*DATA TO USE*:
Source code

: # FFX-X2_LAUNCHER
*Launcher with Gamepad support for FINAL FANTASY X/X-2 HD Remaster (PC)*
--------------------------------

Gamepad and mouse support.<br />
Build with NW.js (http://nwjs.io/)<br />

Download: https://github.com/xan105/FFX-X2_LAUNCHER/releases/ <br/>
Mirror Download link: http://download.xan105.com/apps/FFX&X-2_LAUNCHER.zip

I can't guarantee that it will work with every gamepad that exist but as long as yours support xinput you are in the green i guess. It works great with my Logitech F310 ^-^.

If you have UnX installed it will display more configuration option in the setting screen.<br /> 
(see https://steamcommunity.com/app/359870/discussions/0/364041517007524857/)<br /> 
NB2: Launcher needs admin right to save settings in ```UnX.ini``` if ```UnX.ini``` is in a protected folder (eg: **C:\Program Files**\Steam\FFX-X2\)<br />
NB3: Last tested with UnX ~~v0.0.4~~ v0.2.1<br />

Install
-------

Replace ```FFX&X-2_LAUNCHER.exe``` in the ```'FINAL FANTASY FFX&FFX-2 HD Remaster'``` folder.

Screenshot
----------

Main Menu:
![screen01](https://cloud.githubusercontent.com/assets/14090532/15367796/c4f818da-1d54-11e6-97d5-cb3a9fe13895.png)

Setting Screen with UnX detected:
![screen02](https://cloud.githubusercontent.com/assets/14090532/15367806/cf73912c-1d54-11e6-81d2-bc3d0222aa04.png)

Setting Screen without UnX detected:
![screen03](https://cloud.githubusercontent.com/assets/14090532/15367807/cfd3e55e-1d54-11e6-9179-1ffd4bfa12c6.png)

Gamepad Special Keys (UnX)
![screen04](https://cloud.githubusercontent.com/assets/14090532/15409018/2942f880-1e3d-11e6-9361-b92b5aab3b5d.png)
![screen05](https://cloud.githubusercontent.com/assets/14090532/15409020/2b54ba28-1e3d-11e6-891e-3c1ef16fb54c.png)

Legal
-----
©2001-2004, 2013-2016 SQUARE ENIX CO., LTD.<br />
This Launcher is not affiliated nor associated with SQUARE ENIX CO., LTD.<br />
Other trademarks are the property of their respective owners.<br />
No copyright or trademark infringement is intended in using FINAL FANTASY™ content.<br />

*WORK ORDER*: What you write should match, character for character, the lines from the one with "2013-2016 SQUARE ENIX CO., LTD.<br />" to the end of the data, both included.

*OUTPUT FOR THIS EXERCISE*:
©2001-2004, 2013-2016 SQUARE ENIX CO., LTD.<br />
This Launcher is not affiliated nor associated with SQUARE ENIX CO., LTD.<br />
Other trademarks are the property of their respective owners.<br />
No copyright or trademark infringement is intended in using FINAL FANTASY™ content.<br />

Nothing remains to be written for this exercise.